* What you should do: Tally every line in the entries below that holds "foram", then give only the total.

* Given data:
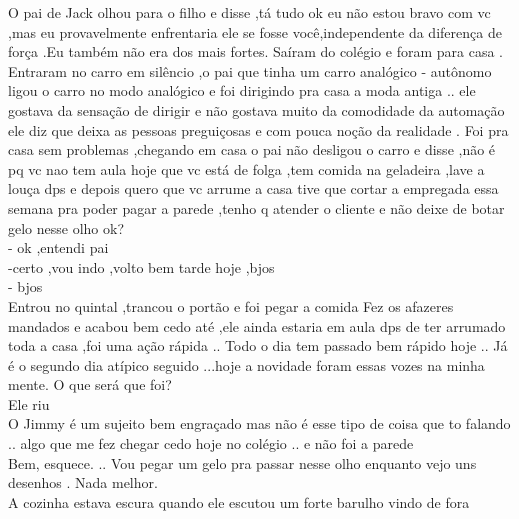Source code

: \documentclass{book}
\begin{document}
O pai de Jack olhou para o filho e disse ,tá tudo ok eu não estou bravo com vc ,mas eu provavelmente enfrentaria ele se fosse você,independente da diferença de força .Eu também não era dos mais fortes.
Saíram do colégio e foram para casa .\\
Entraram no carro em silêncio ,o pai que tinha um carro analógico - autônomo ligou o carro no modo analógico e foi dirigindo pra casa a moda antiga .. ele gostava da sensação de dirigir e não gostava muito da comodidade da automação ele diz que deixa as pessoas preguiçosas e com pouca noção da realidade . Foi pra casa sem problemas ,chegando em casa o pai não desligou o carro e disse ,não é pq vc nao tem aula hoje que vc está de folga ,tem comida na geladeira ,lave a louça dps e depois quero que vc arrume a casa tive que cortar a empregada essa semana pra poder pagar a parede ,tenho q atender o cliente e não deixe de botar gelo nesse olho ok? \\
- ok ,entendi pai \\
-certo ,vou indo ,volto bem tarde hoje ,bjos\\
- bjos\\
Entrou no quintal ,trancou o portão e foi pegar a comida 
Fez os afazeres mandados e acabou bem cedo até ,ele ainda estaria em aula dps de ter arrumado toda a casa ,foi uma ação rápida .. Todo o dia tem passado bem rápido hoje .. Já é o segundo dia atípico seguido ...hoje a novidade foram essas vozes na minha mente. O que será que foi?\\

Ele riu \\
O Jimmy é um sujeito bem engraçado mas não é esse tipo de coisa que to falando .. algo que me fez chegar cedo hoje no colégio .. e não foi a parede \\
Bem, esquece. .. Vou pegar um gelo pra passar nesse olho enquanto vejo uns desenhos . Nada melhor.\\
A cozinha estava escura quando ele escutou um forte barulho vindo de fora \\
\end{document}
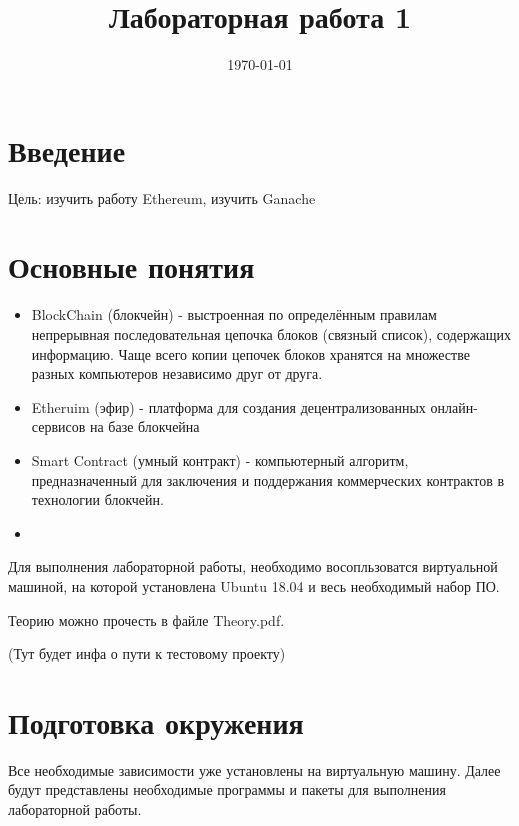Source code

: \documentclass{article}
\begin{document}
\title{Лабораторная работа 1}

\date{\today}
\maketitle


\section{Введение}

Цель: изучить работу Ethereum, изучить Ganache


\section{Основные понятия}

\begin{itemize}
	\item BlockChain (блокчейн) - выстроенная по определённым правилам непрерывная последовательная цепочка блоков (связный список), содержащих информацию. Чаще всего копии цепочек блоков хранятся на множестве разных компьютеров независимо друг от друга. 
	\item Etheruim (эфир) -  платформа для создания децентрализованных онлайн-сервисов на базе блокчейна
	\item Smart Contract (умный контракт) - компьютерный алгоритм, предназначенный для заключения и поддержания коммерческих контрактов в технологии блокчейн. 
	\item 	
\end{itemize}


Для выполнения лабораторной работы, необходимо восопльзоватся виртуальной машиной, на которой установлена Ubuntu 18.04 и весь необходимый набор ПО.

Теорию можно прочесть в файле Theory.pdf.

(Тут будет инфа о пути к тестовому проекту)


\section{Подготовка окружения}

Все необходимые зависимости уже установлены на виртуальную машину. Далее будут представлены необходимые программы и пакеты для выполнения лабораторной работы. 
\end{document}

* Solution below: 2